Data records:
----------------

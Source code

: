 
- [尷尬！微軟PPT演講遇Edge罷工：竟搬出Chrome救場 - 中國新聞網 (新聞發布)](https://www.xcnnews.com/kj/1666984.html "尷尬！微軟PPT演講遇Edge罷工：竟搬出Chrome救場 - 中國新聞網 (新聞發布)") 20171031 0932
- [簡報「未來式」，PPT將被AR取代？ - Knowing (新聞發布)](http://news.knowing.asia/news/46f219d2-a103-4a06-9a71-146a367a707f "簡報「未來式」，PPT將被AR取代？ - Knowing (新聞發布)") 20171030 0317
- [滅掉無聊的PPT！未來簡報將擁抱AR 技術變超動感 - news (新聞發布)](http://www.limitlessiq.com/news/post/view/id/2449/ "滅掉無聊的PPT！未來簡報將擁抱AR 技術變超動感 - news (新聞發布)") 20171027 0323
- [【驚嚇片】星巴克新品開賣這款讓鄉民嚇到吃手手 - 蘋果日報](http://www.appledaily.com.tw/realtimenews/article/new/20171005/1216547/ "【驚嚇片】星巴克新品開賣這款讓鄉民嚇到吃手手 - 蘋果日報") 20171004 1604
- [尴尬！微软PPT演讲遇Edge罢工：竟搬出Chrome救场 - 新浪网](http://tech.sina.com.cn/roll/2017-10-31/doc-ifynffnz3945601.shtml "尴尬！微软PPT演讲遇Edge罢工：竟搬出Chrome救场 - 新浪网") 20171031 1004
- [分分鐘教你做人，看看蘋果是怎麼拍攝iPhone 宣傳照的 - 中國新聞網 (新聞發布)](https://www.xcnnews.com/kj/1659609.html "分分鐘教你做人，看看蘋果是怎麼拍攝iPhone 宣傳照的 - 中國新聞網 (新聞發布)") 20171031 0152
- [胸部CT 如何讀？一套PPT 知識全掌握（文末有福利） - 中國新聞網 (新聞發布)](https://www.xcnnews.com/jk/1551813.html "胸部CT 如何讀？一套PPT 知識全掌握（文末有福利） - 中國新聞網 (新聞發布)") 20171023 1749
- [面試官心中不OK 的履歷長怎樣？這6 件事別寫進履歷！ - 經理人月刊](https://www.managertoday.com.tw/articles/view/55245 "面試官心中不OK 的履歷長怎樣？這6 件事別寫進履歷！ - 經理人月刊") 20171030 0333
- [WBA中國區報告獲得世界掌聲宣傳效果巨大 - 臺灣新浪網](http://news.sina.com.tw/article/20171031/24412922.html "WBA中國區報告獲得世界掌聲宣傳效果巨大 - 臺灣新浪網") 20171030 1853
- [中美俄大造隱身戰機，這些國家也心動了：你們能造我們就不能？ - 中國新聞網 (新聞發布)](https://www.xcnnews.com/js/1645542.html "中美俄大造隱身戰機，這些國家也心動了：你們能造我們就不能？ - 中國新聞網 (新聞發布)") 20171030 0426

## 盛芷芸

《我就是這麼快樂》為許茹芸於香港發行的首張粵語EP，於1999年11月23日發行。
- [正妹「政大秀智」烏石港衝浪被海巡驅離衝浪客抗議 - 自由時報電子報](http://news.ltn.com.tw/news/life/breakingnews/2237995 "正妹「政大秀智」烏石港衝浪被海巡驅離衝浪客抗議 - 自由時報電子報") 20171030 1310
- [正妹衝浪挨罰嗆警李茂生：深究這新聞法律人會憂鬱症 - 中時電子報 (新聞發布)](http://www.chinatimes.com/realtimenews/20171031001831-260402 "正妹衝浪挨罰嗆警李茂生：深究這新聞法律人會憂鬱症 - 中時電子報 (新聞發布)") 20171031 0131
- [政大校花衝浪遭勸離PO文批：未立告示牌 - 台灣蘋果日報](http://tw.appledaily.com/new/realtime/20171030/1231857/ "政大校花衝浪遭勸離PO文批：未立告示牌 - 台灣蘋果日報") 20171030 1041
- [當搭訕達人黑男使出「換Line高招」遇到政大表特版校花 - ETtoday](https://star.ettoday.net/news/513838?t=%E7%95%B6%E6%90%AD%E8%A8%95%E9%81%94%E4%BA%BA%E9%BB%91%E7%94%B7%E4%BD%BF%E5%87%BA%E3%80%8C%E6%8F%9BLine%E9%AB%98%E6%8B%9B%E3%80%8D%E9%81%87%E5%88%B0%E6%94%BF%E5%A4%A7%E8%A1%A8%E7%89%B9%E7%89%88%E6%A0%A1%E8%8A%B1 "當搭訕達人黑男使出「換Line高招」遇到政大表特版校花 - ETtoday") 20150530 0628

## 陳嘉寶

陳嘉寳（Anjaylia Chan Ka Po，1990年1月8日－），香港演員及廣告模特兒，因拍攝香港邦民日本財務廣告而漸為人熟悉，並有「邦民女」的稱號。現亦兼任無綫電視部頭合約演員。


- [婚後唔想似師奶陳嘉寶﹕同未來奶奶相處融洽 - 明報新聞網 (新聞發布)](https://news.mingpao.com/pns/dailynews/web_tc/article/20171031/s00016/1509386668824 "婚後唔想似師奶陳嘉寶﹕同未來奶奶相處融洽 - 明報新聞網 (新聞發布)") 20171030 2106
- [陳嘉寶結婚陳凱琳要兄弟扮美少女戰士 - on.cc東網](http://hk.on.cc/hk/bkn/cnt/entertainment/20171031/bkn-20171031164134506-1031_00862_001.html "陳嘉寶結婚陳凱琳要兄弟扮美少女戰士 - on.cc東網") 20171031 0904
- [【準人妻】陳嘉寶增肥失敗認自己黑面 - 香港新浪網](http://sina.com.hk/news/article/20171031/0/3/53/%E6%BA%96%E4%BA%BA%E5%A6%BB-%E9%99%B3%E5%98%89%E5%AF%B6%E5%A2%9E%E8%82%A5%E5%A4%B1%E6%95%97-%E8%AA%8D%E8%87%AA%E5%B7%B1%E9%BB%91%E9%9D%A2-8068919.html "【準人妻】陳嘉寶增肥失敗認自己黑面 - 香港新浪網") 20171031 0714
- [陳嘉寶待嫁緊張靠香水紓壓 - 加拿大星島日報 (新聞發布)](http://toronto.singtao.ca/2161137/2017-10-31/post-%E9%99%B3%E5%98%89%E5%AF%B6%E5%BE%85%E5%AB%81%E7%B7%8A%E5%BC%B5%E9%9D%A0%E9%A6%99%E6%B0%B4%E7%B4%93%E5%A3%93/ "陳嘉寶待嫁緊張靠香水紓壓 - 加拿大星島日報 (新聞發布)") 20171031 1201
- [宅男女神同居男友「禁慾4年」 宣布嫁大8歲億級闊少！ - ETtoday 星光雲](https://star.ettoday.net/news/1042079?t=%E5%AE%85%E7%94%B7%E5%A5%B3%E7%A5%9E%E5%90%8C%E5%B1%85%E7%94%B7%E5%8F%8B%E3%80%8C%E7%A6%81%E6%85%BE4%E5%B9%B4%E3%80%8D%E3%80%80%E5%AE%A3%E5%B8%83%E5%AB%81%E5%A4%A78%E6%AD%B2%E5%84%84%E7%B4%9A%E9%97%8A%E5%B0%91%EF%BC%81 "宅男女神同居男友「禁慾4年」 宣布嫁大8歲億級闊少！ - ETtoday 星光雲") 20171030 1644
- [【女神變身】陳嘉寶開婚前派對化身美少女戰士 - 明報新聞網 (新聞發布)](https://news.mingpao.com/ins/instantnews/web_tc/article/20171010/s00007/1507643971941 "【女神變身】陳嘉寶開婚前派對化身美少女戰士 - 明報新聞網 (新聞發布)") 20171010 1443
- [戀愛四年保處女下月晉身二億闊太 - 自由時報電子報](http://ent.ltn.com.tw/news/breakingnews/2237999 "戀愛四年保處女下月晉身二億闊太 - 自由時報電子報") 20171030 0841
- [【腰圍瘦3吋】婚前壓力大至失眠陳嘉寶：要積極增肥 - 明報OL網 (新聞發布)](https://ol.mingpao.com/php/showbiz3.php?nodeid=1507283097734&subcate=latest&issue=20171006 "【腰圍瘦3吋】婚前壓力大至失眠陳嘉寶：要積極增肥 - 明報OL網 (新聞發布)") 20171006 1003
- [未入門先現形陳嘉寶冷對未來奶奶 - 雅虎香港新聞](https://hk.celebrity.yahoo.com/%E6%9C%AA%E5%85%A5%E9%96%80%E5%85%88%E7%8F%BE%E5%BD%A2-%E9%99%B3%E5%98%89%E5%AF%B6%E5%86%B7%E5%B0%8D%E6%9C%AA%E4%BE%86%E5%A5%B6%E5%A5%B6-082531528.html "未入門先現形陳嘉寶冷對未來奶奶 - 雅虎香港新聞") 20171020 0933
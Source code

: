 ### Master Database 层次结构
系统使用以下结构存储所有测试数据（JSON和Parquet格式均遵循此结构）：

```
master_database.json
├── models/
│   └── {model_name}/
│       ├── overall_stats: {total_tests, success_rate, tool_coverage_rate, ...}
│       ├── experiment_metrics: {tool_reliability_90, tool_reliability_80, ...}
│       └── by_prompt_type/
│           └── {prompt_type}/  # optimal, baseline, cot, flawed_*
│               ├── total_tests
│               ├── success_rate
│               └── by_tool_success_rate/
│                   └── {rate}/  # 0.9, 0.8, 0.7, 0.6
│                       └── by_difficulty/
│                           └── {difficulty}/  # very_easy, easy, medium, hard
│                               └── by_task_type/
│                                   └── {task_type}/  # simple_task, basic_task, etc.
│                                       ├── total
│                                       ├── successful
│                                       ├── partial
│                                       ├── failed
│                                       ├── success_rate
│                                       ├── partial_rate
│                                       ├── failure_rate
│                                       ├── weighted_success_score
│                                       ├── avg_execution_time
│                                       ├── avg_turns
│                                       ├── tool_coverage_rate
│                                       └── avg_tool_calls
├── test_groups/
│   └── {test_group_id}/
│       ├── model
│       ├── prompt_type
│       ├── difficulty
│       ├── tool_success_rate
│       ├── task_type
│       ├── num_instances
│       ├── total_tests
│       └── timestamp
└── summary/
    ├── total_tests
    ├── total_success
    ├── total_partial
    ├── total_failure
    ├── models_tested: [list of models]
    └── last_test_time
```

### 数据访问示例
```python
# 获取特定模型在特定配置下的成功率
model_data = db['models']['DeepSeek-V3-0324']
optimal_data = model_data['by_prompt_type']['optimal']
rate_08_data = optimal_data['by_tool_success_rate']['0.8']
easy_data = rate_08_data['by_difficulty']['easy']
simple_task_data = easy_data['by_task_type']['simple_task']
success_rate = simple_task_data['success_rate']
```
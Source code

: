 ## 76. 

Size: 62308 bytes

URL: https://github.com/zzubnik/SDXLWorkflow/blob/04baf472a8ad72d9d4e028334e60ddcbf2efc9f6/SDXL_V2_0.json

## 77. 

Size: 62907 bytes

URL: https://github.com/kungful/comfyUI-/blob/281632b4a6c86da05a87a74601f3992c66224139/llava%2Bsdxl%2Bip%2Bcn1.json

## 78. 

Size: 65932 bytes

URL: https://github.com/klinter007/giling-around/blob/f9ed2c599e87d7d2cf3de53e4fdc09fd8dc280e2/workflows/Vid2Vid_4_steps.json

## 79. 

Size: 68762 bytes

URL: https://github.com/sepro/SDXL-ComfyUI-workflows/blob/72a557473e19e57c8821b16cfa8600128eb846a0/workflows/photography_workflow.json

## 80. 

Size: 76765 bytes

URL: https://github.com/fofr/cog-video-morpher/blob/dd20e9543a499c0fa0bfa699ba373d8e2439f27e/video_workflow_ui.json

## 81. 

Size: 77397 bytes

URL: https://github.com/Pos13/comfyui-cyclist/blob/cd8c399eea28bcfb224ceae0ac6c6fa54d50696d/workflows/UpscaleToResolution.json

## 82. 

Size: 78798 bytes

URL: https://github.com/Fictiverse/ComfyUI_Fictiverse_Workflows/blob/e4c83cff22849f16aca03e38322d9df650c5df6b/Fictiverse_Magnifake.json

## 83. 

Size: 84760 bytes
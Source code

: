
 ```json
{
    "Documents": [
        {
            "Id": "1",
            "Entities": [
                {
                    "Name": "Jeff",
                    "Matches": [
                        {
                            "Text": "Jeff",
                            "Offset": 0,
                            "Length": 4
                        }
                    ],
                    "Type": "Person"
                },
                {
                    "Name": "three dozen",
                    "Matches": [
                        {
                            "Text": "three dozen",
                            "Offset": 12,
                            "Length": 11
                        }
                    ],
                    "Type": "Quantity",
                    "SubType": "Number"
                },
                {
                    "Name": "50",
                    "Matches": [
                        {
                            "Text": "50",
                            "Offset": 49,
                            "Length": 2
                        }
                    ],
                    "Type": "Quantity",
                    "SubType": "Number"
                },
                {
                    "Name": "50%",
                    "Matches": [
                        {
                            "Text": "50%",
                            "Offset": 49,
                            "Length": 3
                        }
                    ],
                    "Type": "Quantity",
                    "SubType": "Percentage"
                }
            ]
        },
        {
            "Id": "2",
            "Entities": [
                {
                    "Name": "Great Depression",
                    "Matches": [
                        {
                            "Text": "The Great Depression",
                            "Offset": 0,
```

----------------

#### [WORK REQUEST]
If a line in the records above holds the string "realtimenews", copy it out.

#### [TASK SOLUTION]
- [【驚嚇片】星巴克新品開賣這款讓鄉民嚇到吃手手 - 蘋果日報](http://www.appledaily.com.tw/realtimenews/article/new/20171005/1216547/ "【驚嚇片】星巴克新品開賣這款讓鄉民嚇到吃手手 - 蘋果日報") 20171004 1604
- [正妹衝浪挨罰嗆警李茂生：深究這新聞法律人會憂鬱症 - 中時電子報 (新聞發布)](http://www.chinatimes.com/realtimenews/20171031001831-260402 "正妹衝浪挨罰嗆警李茂生：深究這新聞法律人會憂鬱症 - 中時電子報 (新聞發布)") 20171031 0131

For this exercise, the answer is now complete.